Localization of AruRGP precursor mRNA in tube feet of A. rubens using in situ hybridization. A: Longitudinal section of a tube foot showing three stained cells (arrowheads and rectangle) in the subepithelial layer of the podium. B: The region highlighted with a rectangle in A is shown here at higher magnification, with a stained cell located between the external epithelium and connective tissue layer. C: Stained cells (arrowheads) located in the subepithelial layer near to the base of adjacent tube feet. D: A group of stained cells (see rectangle) in the tube foot subepithelial layer just above the sucker. E: The region highlighted with a rectangle in D is shown here at higher magnification.

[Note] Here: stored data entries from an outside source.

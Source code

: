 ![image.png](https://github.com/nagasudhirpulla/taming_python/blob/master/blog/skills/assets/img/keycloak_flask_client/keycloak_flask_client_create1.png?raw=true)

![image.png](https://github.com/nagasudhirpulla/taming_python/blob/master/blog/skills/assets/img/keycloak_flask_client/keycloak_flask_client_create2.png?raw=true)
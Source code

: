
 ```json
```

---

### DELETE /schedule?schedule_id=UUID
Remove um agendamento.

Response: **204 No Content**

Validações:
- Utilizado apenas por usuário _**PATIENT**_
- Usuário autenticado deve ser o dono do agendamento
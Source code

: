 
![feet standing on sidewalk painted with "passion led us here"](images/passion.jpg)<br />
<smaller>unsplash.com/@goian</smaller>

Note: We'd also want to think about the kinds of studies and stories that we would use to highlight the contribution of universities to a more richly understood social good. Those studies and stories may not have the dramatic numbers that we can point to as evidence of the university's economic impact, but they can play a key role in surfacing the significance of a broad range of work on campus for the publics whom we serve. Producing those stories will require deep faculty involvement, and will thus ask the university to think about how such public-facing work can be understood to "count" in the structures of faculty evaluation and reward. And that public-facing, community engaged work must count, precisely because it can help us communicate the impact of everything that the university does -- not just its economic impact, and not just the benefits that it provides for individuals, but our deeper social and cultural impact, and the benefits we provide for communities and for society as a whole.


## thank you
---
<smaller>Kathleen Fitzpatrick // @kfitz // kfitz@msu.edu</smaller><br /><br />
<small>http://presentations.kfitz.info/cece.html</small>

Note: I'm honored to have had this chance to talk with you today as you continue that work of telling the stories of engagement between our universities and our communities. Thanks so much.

CL, connective tissue layer; Ep, epithelium; ML, muscle layer; Su, sucker TF: tube foot. Scale bars = 100 μm in A; 10 μm in B; 25 μm in C; 50 μm in D; 10 μm in E.

Figure 8

Localization of AruRGP precursor mRNA in the arm tips of A. rubens using in situ hybridization. A: Photograph of a living specimen of A. rubens showing the arm tip region viewed from the underside (oral) of the animal, taken using a Leica DFC420 C camera linked to a Leica S8 APO microscope. The most prominent feature is the pigmented optic cushion, which is located at the base of the terminal tentacle. The terminal tentacle and optic cushion are bounded on each side by spines and rows of tube feet can be seen adjacent to the optic cushion. B: Section of the arm tip showing the pigmented optic cushion and terminal tentacle. Stained cells expressing AruRGP precursor transcripts (arrowheads) can be seen in the body wall epithelium lining a cavity that surrounds the terminal tentacle and optic cushion. C: Section of an arm tip showing the terminal tentacle cut obliquely. Stained cells can be seen in the terminal tentacle (rectangle and arrowheads) and in the body wall epithelium at the base of the spines that surround the terminal tentacle (arrowheads). D: Detail of the region highlighted with a rectangle in panel C, showing stained cells (arrowhead) in the subepithelial layer of the terminal tentacle. E: Section through the distal region of the arm tip beyond the terminal tentacle, showing stained cells (arrowheads and rectangle) in the body wall epithelium at the base of two adjacent spines; the region highlighted with a rectangle is shown in panel F. The inset shows absence of staining (arrowhead) in a section of the arm tip adjacent to the section shown in the main panel and which was incubated with sense probes instead of the antisense probes used in the main panel E. F: Detail of the region highlighted with a rectangle in panel E, showing stained cells with processes (arrowheads) at high magnification. CL, connective tissue layer of terminal tentacle; Ep, epithelium of body wall; ML, muscle layer of terminal tentacle; OC, optic cushion; TF, tube foot; Sp, spine; TT, terminal tentacle. Scale bars = 400 μm in A; 100 μm in B, E inset; 50 μm in C,E; 10 μm in D,F.

Figure 9

Neuron‐like characteristics of cells expressing AruRGP in the arm tips of A. rubens. A: Transverse section of A. rubens arm tip showing two cells in the body wall epithelium that express the AruRGP precursor, as revealed by mRNA in situ hybridization, and that have stained axon‐like processes (arrowheads). B: Longitudinal section of A. rubens arm tip showing a cell in the body wall epithelium that expresses the AruRGP precursor, as revealed by mRNA in situ hybridization, and that has a stained axon‐like process (arrowhead). C,D: Transverse sections of A. rubens arm tip showing cells expressing AruRGP precursor transcripts, as revealed by mRNA in situ hybridization, in the body wall epithelium lining the cavity that contains the terminal tentacle (TT). E,F: Transverse sections of A. rubens arm tip adjacent to the sections shown in panels C and D, respectively, showing that the unstained region in panels C and D underlying the AruRGP expressing cells (see asterisks in panels C and D) is immunoreactive with monoclonal antibodies (1E11) to the axonal protein synaptotagmin B. This provides supporting evidence that the AruRGP expressing cells in the arm tip epithelium are neurons. Scale bars = 5 μm in A,B; 20 μm in C,E; 10 μm in D,F.